--- Raw data ---
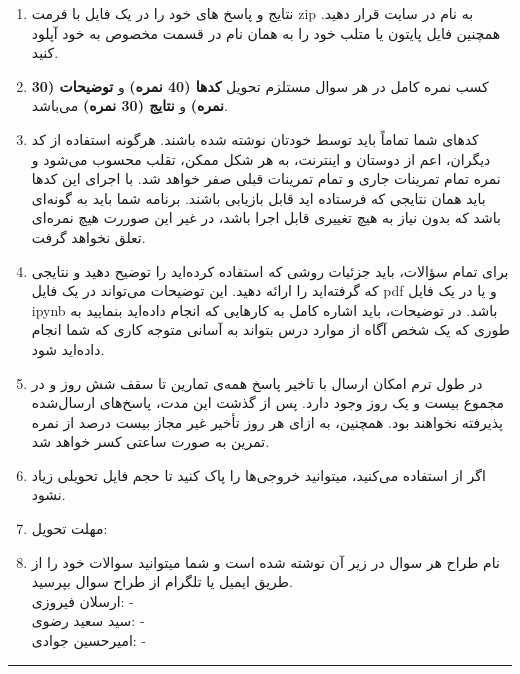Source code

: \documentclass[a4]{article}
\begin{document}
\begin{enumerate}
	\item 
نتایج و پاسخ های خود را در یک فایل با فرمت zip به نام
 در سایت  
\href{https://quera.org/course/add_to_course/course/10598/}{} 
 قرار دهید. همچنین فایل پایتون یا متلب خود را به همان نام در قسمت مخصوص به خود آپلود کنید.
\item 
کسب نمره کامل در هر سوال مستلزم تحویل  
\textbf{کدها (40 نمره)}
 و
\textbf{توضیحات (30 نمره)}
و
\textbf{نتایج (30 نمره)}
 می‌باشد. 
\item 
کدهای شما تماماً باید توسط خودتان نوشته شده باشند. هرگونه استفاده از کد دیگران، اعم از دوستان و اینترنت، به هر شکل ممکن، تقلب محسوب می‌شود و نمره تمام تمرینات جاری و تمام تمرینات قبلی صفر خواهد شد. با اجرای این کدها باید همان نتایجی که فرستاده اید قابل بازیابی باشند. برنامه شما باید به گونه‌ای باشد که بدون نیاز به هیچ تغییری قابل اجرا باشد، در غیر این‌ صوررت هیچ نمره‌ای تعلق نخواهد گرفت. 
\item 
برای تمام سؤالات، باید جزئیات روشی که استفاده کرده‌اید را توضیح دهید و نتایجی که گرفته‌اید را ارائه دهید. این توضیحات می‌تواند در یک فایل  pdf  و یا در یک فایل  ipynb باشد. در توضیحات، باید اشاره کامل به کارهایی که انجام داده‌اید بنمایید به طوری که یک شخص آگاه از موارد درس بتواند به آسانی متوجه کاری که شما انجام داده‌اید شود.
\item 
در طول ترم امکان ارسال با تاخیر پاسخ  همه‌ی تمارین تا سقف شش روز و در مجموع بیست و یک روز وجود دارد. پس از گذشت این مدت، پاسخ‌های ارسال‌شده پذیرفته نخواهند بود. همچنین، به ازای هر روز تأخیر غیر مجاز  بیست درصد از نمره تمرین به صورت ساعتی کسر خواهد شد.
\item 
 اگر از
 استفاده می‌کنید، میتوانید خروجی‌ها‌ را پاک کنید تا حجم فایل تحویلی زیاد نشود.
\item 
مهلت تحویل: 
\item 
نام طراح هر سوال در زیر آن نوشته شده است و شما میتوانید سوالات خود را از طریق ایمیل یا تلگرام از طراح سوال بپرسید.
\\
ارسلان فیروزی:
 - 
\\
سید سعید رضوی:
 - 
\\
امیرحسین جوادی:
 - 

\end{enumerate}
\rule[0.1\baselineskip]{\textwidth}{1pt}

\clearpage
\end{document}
---
--- Raw data ---
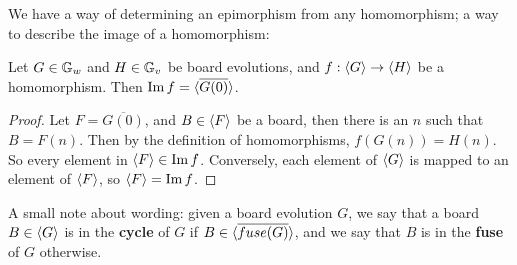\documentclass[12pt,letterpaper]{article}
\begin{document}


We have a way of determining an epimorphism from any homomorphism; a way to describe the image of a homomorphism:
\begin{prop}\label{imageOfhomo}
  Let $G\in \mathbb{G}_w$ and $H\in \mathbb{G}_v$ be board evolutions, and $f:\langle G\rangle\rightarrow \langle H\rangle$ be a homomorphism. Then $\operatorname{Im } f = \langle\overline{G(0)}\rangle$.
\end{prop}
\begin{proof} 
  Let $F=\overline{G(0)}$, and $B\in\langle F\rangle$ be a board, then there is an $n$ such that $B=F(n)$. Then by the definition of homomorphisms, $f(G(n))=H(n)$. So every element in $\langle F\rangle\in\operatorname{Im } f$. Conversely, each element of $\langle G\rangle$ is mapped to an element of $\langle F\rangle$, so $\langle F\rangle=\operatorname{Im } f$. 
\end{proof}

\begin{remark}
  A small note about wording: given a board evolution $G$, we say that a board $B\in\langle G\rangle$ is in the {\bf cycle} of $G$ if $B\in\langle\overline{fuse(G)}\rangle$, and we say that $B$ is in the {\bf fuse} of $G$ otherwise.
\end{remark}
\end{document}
---
--- Raw data ---
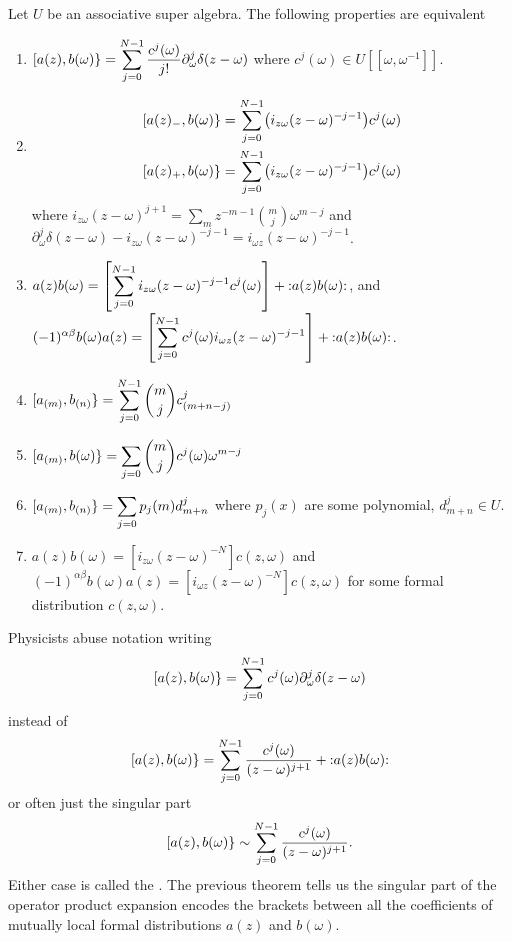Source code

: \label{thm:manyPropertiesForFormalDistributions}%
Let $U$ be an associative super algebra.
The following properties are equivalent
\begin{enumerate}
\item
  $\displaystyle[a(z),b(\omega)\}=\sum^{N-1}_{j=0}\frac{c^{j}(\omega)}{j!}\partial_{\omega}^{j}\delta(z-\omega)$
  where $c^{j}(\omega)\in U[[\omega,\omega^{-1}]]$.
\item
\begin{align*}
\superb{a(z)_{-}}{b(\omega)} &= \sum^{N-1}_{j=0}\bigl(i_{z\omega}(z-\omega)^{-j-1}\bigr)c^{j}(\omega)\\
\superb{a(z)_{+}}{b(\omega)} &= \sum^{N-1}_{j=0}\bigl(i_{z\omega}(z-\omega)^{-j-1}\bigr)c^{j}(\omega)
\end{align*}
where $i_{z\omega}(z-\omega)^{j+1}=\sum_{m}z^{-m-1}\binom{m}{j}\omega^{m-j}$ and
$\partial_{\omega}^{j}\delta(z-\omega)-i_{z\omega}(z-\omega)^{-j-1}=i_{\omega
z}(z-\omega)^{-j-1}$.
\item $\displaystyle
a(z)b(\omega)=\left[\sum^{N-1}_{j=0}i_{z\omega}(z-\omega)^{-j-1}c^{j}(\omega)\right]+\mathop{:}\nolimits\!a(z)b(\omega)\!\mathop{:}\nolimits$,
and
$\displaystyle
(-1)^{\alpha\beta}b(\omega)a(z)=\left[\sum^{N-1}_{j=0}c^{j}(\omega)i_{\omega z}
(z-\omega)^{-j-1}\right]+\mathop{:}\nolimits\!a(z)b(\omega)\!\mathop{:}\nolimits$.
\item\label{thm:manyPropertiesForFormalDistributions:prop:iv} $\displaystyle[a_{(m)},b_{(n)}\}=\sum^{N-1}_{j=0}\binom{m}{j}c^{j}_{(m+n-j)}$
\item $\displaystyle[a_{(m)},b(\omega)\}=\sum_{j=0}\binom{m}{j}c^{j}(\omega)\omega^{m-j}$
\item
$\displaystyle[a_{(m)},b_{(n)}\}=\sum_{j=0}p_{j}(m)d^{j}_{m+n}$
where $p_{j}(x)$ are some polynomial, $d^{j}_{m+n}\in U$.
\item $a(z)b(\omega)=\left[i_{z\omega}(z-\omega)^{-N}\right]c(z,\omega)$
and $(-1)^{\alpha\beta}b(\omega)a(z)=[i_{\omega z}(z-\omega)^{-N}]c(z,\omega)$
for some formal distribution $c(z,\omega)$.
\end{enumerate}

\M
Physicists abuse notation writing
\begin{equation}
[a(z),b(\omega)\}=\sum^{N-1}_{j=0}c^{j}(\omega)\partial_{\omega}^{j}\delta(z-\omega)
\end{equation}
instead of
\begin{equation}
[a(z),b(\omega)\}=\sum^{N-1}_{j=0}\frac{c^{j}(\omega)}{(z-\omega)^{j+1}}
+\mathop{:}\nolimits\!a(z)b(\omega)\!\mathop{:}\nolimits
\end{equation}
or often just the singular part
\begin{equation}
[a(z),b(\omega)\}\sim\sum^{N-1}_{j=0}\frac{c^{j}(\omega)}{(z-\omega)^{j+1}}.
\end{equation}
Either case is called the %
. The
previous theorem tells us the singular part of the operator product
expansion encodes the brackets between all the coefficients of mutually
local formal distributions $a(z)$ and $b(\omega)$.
---
Considering only the data above, return the lines in which "frac" occurs.

  $\displaystyle[a(z),b(\omega)\}=\sum^{N-1}_{j=0}\frac{c^{j}(\omega)}{j!}\partial_{\omega}^{j}\delta(z-\omega)$
[a(z),b(\omega)\}=\sum^{N-1}_{j=0}\frac{c^{j}(\omega)}{(z-\omega)^{j+1}}
[a(z),b(\omega)\}\sim\sum^{N-1}_{j=0}\frac{c^{j}(\omega)}{(z-\omega)^{j+1}}.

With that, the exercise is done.